For the last half an hour, Mackenzie sat idly by as her mother frantically searched under every table and in every closet for her little brother, Gavin.
Mackenzie admitted she felt a little guilty about letting her mother worry while the baby was perfectly safe inside the Brik-A-Blok tunnel system she had constructed that morning. But hey, a kid's gotta learn survival skills sometime.
Ever since that little thunder-stealer had learned to crawl, Mackenzie had to endure all the obnoxious oohs and ahhs and incessant clapping every time he moved one measly inch forward. Is that seriously all it took to impress them? Let's just see how long it takes Sir Snots-A-Lot to navigate his way out of this maze of easy-to-assemble panels.

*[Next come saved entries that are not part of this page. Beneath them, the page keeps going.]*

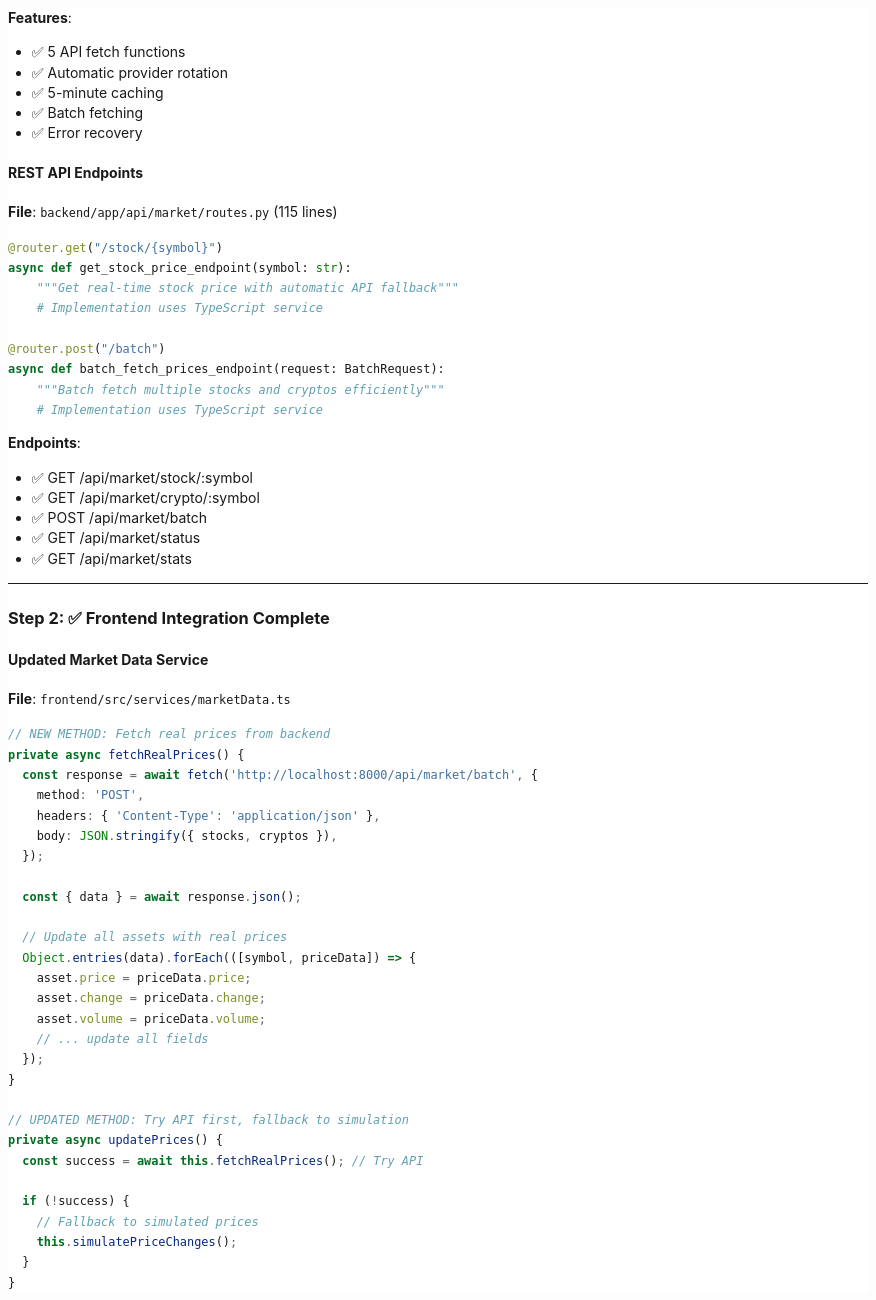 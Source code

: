 **Features**:
- ✅ 5 API fetch functions
- ✅ Automatic provider rotation
- ✅ 5-minute caching
- ✅ Batch fetching
- ✅ Error recovery

#### REST API Endpoints
**File**: `backend/app/api/market/routes.py` (115 lines)

```python
@router.get("/stock/{symbol}")
async def get_stock_price_endpoint(symbol: str):
    """Get real-time stock price with automatic API fallback"""
    # Implementation uses TypeScript service

@router.post("/batch")
async def batch_fetch_prices_endpoint(request: BatchRequest):
    """Batch fetch multiple stocks and cryptos efficiently"""
    # Implementation uses TypeScript service
```

**Endpoints**:
- ✅ GET /api/market/stock/:symbol
- ✅ GET /api/market/crypto/:symbol
- ✅ POST /api/market/batch
- ✅ GET /api/market/status
- ✅ GET /api/market/stats

---

### Step 2: ✅ Frontend Integration Complete

#### Updated Market Data Service
**File**: `frontend/src/services/marketData.ts`

```typescript
// NEW METHOD: Fetch real prices from backend
private async fetchRealPrices() {
  const response = await fetch('http://localhost:8000/api/market/batch', {
    method: 'POST',
    headers: { 'Content-Type': 'application/json' },
    body: JSON.stringify({ stocks, cryptos }),
  });

  const { data } = await response.json();
  
  // Update all assets with real prices
  Object.entries(data).forEach(([symbol, priceData]) => {
    asset.price = priceData.price;
    asset.change = priceData.change;
    asset.volume = priceData.volume;
    // ... update all fields
  });
}

// UPDATED METHOD: Try API first, fallback to simulation
private async updatePrices() {
  const success = await this.fetchRealPrices(); // Try API
  
  if (!success) {
    // Fallback to simulated prices
    this.simulatePriceChanges();
  }
}

```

What she hadn't counted on was the peek holes foiling her plan for supreme sibling domination. Just as her mom was about to call the police, she asked Mackenzie one last time if she had seen Gavin. Mackenzie shrugged her shoulders and made sure to avert her eyes when she shook her head (because every kid knows it's not technically a lie if you don't make eye contact). That's when Captain "Hey Everyone Look At Me!" decided to pop his head out and giggle at the two of them.
You win this round, Drool Master G.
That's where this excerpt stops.